American video game developer (fl. since 1989)

Dave Grossman is an American video game designer, programmer and writer, known for his work at Telltale Games in the late 2000s and at LucasArts in the early 1990s.

He has also written several children's books, and a book of "guy poetry" called Ode to the Stuff in the Sink.

In 2009, he was chosen by IGN as one of the top 100 game creators of all time.

==Game industry career==
Grossman joined Lucasfilm Games, later known as LucasArts in 1989. At LucasArts, Grossman wrote and programmed The Secret of Monkey Island and Monkey Island 2: LeChuck's Revenge together with Ron Gilbert and Tim Schafer. He later co-designed Day of the Tentacle.

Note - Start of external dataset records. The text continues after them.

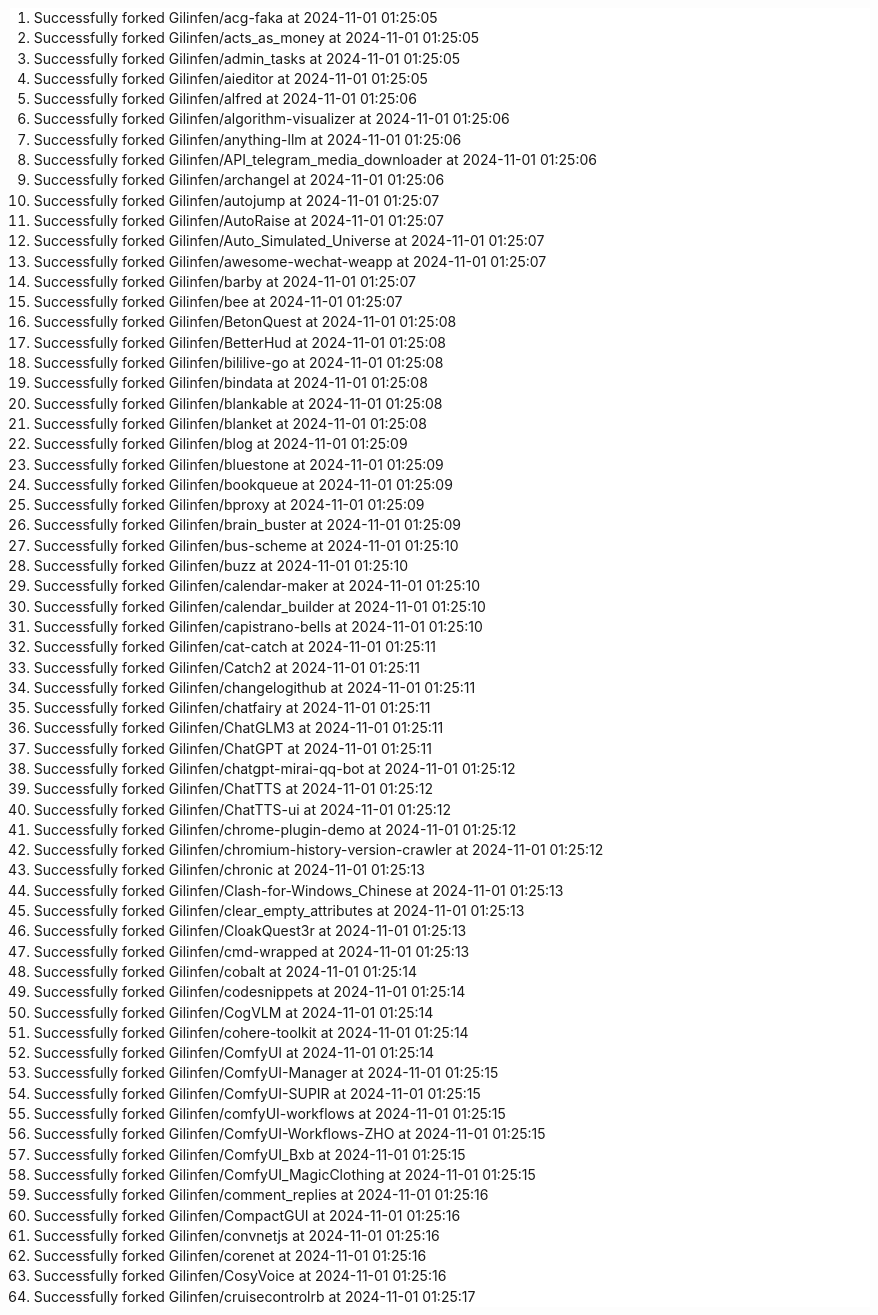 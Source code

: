 1. Successfully forked Gilinfen/acg-faka at 2024-11-01 01:25:05
2. Successfully forked Gilinfen/acts_as_money at 2024-11-01 01:25:05
3. Successfully forked Gilinfen/admin_tasks at 2024-11-01 01:25:05
4. Successfully forked Gilinfen/aieditor at 2024-11-01 01:25:05
5. Successfully forked Gilinfen/alfred at 2024-11-01 01:25:06
6. Successfully forked Gilinfen/algorithm-visualizer at 2024-11-01 01:25:06
7. Successfully forked Gilinfen/anything-llm at 2024-11-01 01:25:06
8. Successfully forked Gilinfen/API_telegram_media_downloader at 2024-11-01 01:25:06
9. Successfully forked Gilinfen/archangel at 2024-11-01 01:25:06
10. Successfully forked Gilinfen/autojump at 2024-11-01 01:25:07
11. Successfully forked Gilinfen/AutoRaise at 2024-11-01 01:25:07
12. Successfully forked Gilinfen/Auto_Simulated_Universe at 2024-11-01 01:25:07
13. Successfully forked Gilinfen/awesome-wechat-weapp at 2024-11-01 01:25:07
14. Successfully forked Gilinfen/barby at 2024-11-01 01:25:07
15. Successfully forked Gilinfen/bee at 2024-11-01 01:25:07
16. Successfully forked Gilinfen/BetonQuest at 2024-11-01 01:25:08
17. Successfully forked Gilinfen/BetterHud at 2024-11-01 01:25:08
18. Successfully forked Gilinfen/bililive-go at 2024-11-01 01:25:08
19. Successfully forked Gilinfen/bindata at 2024-11-01 01:25:08
20. Successfully forked Gilinfen/blankable at 2024-11-01 01:25:08
21. Successfully forked Gilinfen/blanket at 2024-11-01 01:25:08
22. Successfully forked Gilinfen/blog at 2024-11-01 01:25:09
23. Successfully forked Gilinfen/bluestone at 2024-11-01 01:25:09
24. Successfully forked Gilinfen/bookqueue at 2024-11-01 01:25:09
25. Successfully forked Gilinfen/bproxy at 2024-11-01 01:25:09
26. Successfully forked Gilinfen/brain_buster at 2024-11-01 01:25:09
27. Successfully forked Gilinfen/bus-scheme at 2024-11-01 01:25:10
28. Successfully forked Gilinfen/buzz at 2024-11-01 01:25:10
29. Successfully forked Gilinfen/calendar-maker at 2024-11-01 01:25:10
30. Successfully forked Gilinfen/calendar_builder at 2024-11-01 01:25:10
31. Successfully forked Gilinfen/capistrano-bells at 2024-11-01 01:25:10
32. Successfully forked Gilinfen/cat-catch at 2024-11-01 01:25:11
33. Successfully forked Gilinfen/Catch2 at 2024-11-01 01:25:11
34. Successfully forked Gilinfen/changelogithub at 2024-11-01 01:25:11
35. Successfully forked Gilinfen/chatfairy at 2024-11-01 01:25:11
36. Successfully forked Gilinfen/ChatGLM3 at 2024-11-01 01:25:11
37. Successfully forked Gilinfen/ChatGPT at 2024-11-01 01:25:11
38. Successfully forked Gilinfen/chatgpt-mirai-qq-bot at 2024-11-01 01:25:12
39. Successfully forked Gilinfen/ChatTTS at 2024-11-01 01:25:12
40. Successfully forked Gilinfen/ChatTTS-ui at 2024-11-01 01:25:12
41. Successfully forked Gilinfen/chrome-plugin-demo at 2024-11-01 01:25:12
42. Successfully forked Gilinfen/chromium-history-version-crawler at 2024-11-01 01:25:12
43. Successfully forked Gilinfen/chronic at 2024-11-01 01:25:13
44. Successfully forked Gilinfen/Clash-for-Windows_Chinese at 2024-11-01 01:25:13
45. Successfully forked Gilinfen/clear_empty_attributes at 2024-11-01 01:25:13
46. Successfully forked Gilinfen/CloakQuest3r at 2024-11-01 01:25:13
47. Successfully forked Gilinfen/cmd-wrapped at 2024-11-01 01:25:13
48. Successfully forked Gilinfen/cobalt at 2024-11-01 01:25:14
49. Successfully forked Gilinfen/codesnippets at 2024-11-01 01:25:14
50. Successfully forked Gilinfen/CogVLM at 2024-11-01 01:25:14
51. Successfully forked Gilinfen/cohere-toolkit at 2024-11-01 01:25:14
52. Successfully forked Gilinfen/ComfyUI at 2024-11-01 01:25:14
53. Successfully forked Gilinfen/ComfyUI-Manager at 2024-11-01 01:25:15
54. Successfully forked Gilinfen/ComfyUI-SUPIR at 2024-11-01 01:25:15
55. Successfully forked Gilinfen/comfyUI-workflows at 2024-11-01 01:25:15
56. Successfully forked Gilinfen/ComfyUI-Workflows-ZHO at 2024-11-01 01:25:15
57. Successfully forked Gilinfen/ComfyUI_Bxb at 2024-11-01 01:25:15
58. Successfully forked Gilinfen/ComfyUI_MagicClothing at 2024-11-01 01:25:15
59. Successfully forked Gilinfen/comment_replies at 2024-11-01 01:25:16
60. Successfully forked Gilinfen/CompactGUI at 2024-11-01 01:25:16
61. Successfully forked Gilinfen/convnetjs at 2024-11-01 01:25:16
62. Successfully forked Gilinfen/corenet at 2024-11-01 01:25:16
63. Successfully forked Gilinfen/CosyVoice at 2024-11-01 01:25:16
64. Successfully forked Gilinfen/cruisecontrolrb at 2024-11-01 01:25:17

Grossman quit LucasArts in 1994 to begin a freelance career. For Humongous Entertainment, a company co-founded by Ron Gilbert, he helped create many critically acclaimed games aimed at children, such as the Pajama Sam series. Later he also wrote children's games for Hulabee Entertainment and Disney.

He then designed adventure games at Telltale Games, a company founded by LucasArts veterans. He joined Telltale in 2005 as lead designer. In 2009, he returned to his Monkey Island roots, as Design Director on Telltale Games' episodic Tales of Monkey Island.

He left Telltale in August 2014 and joined Amazon Alexa gaming specialists, Reactive Studios, in November 2014 as Chief Creative Officer. Reactive Studios has since changed its name to EarPlay.

In 2020 he joined Ron Gilbert in developing Return to Monkey Island. The game was released in 2022.

==Children's books==
Lyrick Publishing published three books written by Grossman that were based on characters from Humongous Entertainment's games. They were Freddi Fish: The Big Froople Match, Pajama Sam: Mission to the Moon, and Freddi Fish: The Missing Letters Mystery.

For Fisher-Price/Nickelodeon, Grossman authored two interactive books, SpongeBob SquarePants: Sleepy Time and Fairly OddParents: Squawkers.

==Other works==
Grossman claimed that his interests in other works were often inspired by his father: "I guess I've inherited a certain restless tinkerer's curiosity from my father (who mainly works in words, wood, photography and architecture, often in combination)." These include his interests in writing, drawing, sculpture, and music.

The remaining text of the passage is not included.